Hyderabad, 8th November: The 2nd Global Forum of People’s Organizations on Leprosy, also known as Hansen’s Disease, was organized in Hyderabad, India from November 6 to November 8. Around 100 representatives of 20 People’s Organizations from 21 countries took part. The theme of the forum was “Strengthening and maximizing the roles and capacities of People’s Organizations to promote the dignity of persons affected by Hansen’s disease.” Miss World Brazil, Ms Letícia Cezar da Frota and Miss Supranational India, Ms Pragnya Ayyagari attended the three days event. WHO Goodwill Ambassador for Leprosy Elimination, Mr Yohei Sasakawa, who together with The Nippon Foundation and Sasakawa Health Foundation has made up the strategic alliance known as the Sasakawa Leprosy (Hansen’s Disease) Initiative, also attended the event. The three days residential event witnessed the sessions on capacity building of People’s Organizations, inclusion, and partnerships. The forum was organized by Sasakawa Leprosy (Hansen’s Disease) Initiative as part of its “Don’t Forget Leprosy” campaign launched during the COVID-19 pandemic.
Speaking at the conclusive meeting on the last day of the forum, Mr Yohei Sasakawa, WHO Goodwill Ambassador for Leprosy Elimination said: “Until recently, people affected by leprosy have had difficulty asserting their rights. It was a deeply moving experience for me to see representatives of People’s Organizations from around the world come together to hold the 2nd Global Forum. They are united and raising voice together. I hope that all participants will go back to their countries, tell this to their peers, and unite even more. This will lead to the improvement of the living condition of all people affected by leprosy. It is truly wonderful to see such a spontaneous movement coming from among them.”
Endorsing his call for the change, Ms Supranational India for 2023, Ms Pragnya Ayyagari, who hails from the host city of Hyderabad said that “I didn’t know about Leprosy until I attended this event. I think this issue should be taken to the children and youth. Their opinions about the disease will definitely change. I am taking back a lot of good learnings from this event, which will remain with me all through the life.”
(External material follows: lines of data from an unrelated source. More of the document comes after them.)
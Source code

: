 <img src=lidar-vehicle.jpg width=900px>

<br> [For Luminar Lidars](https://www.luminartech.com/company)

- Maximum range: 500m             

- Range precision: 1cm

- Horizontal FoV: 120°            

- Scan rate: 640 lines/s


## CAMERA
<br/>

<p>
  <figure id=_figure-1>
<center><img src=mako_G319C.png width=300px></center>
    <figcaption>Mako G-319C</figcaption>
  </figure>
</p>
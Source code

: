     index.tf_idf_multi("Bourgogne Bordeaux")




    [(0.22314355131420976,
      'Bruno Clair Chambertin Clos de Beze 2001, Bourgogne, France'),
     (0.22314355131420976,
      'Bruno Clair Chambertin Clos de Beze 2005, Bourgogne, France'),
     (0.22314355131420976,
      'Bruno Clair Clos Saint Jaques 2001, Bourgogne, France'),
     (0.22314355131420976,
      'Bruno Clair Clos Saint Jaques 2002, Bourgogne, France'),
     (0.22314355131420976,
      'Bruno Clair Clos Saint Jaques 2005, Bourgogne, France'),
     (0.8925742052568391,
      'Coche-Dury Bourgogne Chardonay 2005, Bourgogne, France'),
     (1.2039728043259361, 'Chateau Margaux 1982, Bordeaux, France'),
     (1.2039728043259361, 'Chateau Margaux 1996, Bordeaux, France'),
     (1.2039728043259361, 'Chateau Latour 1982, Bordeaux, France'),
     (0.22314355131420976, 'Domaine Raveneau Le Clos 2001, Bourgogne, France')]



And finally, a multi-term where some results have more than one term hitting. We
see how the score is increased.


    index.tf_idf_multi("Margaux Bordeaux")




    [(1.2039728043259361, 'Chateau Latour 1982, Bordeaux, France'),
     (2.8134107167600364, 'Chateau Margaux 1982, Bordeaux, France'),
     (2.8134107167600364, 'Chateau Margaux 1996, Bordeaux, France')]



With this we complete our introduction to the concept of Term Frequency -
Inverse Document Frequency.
Ms Maya Ranavare, President of Association of People Affected by Leprosy (APAL) spoke on behalf of persons affected by Leprosy in India. She spoke about the changing scenario in the world due to the awareness around the disease by organizations like Sasakawa Health Foundation. She further said: “The resolution of this forum will be presented before the 21st International Leprosy conference tomorrow by me. I am the voice of many who have faced stigma and discrimination. Thankfully, the situation is improving now.” Also speaking at the concluding sessions, Mr Kofi Nyarko from IDEA Ghana and Mr Faustino Pinto from MORHAN, Brazil, echoed the voices of Ms Maya Ranavare.
Coming in the wake of three difficult years in which communities of persons affected by leprosy have been hard hit by the impact of the COVID-19 pandemic, the forum focused on empowering their organizations to tackle more effectively the remaining challenges in leprosy as seen from the perspective of those who have personally experienced the disease. Many of these organizations have been active in the Don’t Forget Leprosy campaign, which was launched in August 2021 and is being led by WHO Goodwill Ambassador Sasakawa to ensure that measures against leprosy and support for those it affects are not neglected amid the pandemic.
The program included sessions on capacity building, forming good partnerships, and achieving inclusion, with participants sharing best practices, while on the final day there were a number of side events. Around 100 representatives of 21 organizations from 20 countries including the UN Special Rapporteur on leprosy, Ms Alice Cruz, as special guest participated in these events.
Speaking for the cause, Ms World Brazil 2022, Ms Letícia Cezar da Frota said: “I am very motivated from this event. After my return to Brazil, I will dedicate my time for persons affected by Leprosy. Together with Miss Supranational India, I want to raise awareness about Leprosy across the world.”
The organizations will prepare a resolution together which will be presented during the 21st International Leprosy Congress, being held in Hyderabad from 9th November.
Leprosy, also known as Hansen’s disease, is an infectious disease that mainly affects the skin and peripheral nerves. Prior to the COVID-19 pandemic, which disrupted case-finding activities, over 200,000 new cases were being reported annually. Leprosy is curable with multidrug therapy, but left untreated can result in permanent disability. An estimated 3 to 4 million people are thought to be living with some form of disability as a result of leprosy. Although completely curable, many myths and misunderstandings surround the disease. In various parts of the world, patients, those who have been treated and cured, and even their family members continue to be stigmatized. The discrimination they face limits their opportunities for education, employment and full participation in society.